‘Lockdown generation’ locked out of home ownership, builder warns
Construction magnate Michael O’Flynn urges discussion of Central Bank regulations
Tom Parlon, director general of the CIF, called for a Government-backed shared-equity scheme that would aid people in buying homes and ensure the Republic built 20,000 dwellings this year.
High costs and tough borrowing rules threaten to close the door on home-ownership to the “lockdown generation”, one of the Republic’s biggest builders warned on Tuesday.
Michael O’Flynn, chairman and chief executive of the O’Flynn construction group, argued that any Government plan to tackle the Republic’s housing crisis had to take building costs and affordability into account.
“What people can borrow and the Central Bank prudential rules are something that we are going to have to talk about,” he said, referring to regulations setting limits on mortgages given to home buyers by lenders.
“The lockdown generation is locked out of buying their own homes,” Mr O’Flynn added.
Speaking at a web conference on construction hosted by accountants PwC, Mr O’Flynn warned that building costs would have to addressed if the Government wanted to solve the housing crisis.

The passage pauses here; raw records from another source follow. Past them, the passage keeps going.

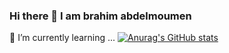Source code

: ### Hi there 👋 I am brahim abdelmoumen
 🌱 I’m currently learning ...
[![Anurag's GitHub stats](https://github-readme-stats.vercel.app/api?username=slyvalomas
)](https://github.com/slyvalomas/github-readme-stats)
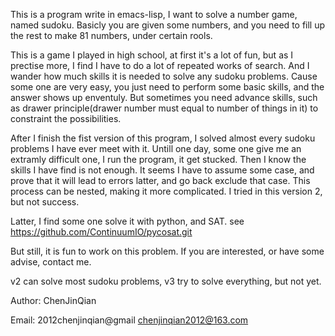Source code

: This is a program write in emacs-lisp, I want to solve a number game, named sudoku. Basicly you are given some numbers, and you need to fill up the rest to make 81 numbers, under certain rools.

This is a game I played in high school, at first it's a lot of fun, but as I prectise more, I find I have to do a lot of repeated works of search. And I wander how much skills it is needed to solve any sudoku problems. Cause some one are very easy, you just need to perform some basic skills, and the answer shows up enventuly.  But sometimes you need advance skills, such as drawer principle(drawer number must equal to number of things in it) to constraint the possibilities.

After I finish the fist version of this program, I solved almost every sudoku problems I have ever meet with it. Untill one day, some one give me an extramly difficult one, I run the program, it get stucked. Then I know the skills I have find is not enough. It seems I have to assume some case, and prove that it will lead to errors latter, and go back exclude that case. This process can be nested, making it more complicated. I tried in this version 2, but not success.

Latter, I find some one solve it with python, and SAT. see  https://github.com/ContinuumIO/pycosat.git

But still, it is fun to work on this problem. If you are interested, or have some advise, contact me.

v2 can solve most sudoku problems, v3 try to solve everything, but not yet.

Author: ChenJinQian

Email: 2012chenjinqian@gmail
chenjinqian2012@163.com

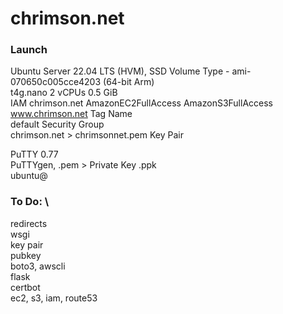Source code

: # chrimson.net

### Launch
Ubuntu Server 22.04 LTS (HVM), SSD Volume Type - ami-070650c005cce4203 (64-bit Arm) \
t4g.nano 2 vCPUs 0.5 GiB \
IAM chrimson.net AmazonEC2FullAccess AmazonS3FullAccess \
www.chrimson.net Tag Name \
default Security Group \
chrimson.net > chrimsonnet.pem Key Pair

PuTTY 0.77 \
PuTTYgen, .pem > Private Key .ppk \
ubuntu@<Public IPv4>

### To Do: \
redirects \
wsgi \
key pair \
pubkey \
boto3, awscli \
flask \
certbot \
ec2, s3, iam, route53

“I am very concerned that we are not facing up to the fundamental issue of costs, unless we face up to this fundamental issue of costs, we are not going to solve this housing crisis, social, affordable or private,” he said.
He pointed out that while the new Government aimed to build tens of thousands of homes, it had outlined no strategy for doing this.
The coalition wants to build 50,000 social and affordable homes over the next five years.
Tom Parlon, director general of the Construction Industry Federation, called for a Government-backed shared-equity scheme that would aid people in buying homes and ensure the Republic built 20,000 dwellings this year.
He pointed out that the industry body had told the Government that other issues needed to be tackled as well.
“There is a major water infrastructure deficit, that’s a constraint on investment and particularly on housing,” Mr Parlon said.
Builders returned to work in May following a two-month lockdown imposed by the Government in a bid to contain Covid-19’s spread.
Mr Parlon said the industry had adapted well. However, he said it would be next year before it could fully calculate how the lockdown and new systems of working have delayed projects.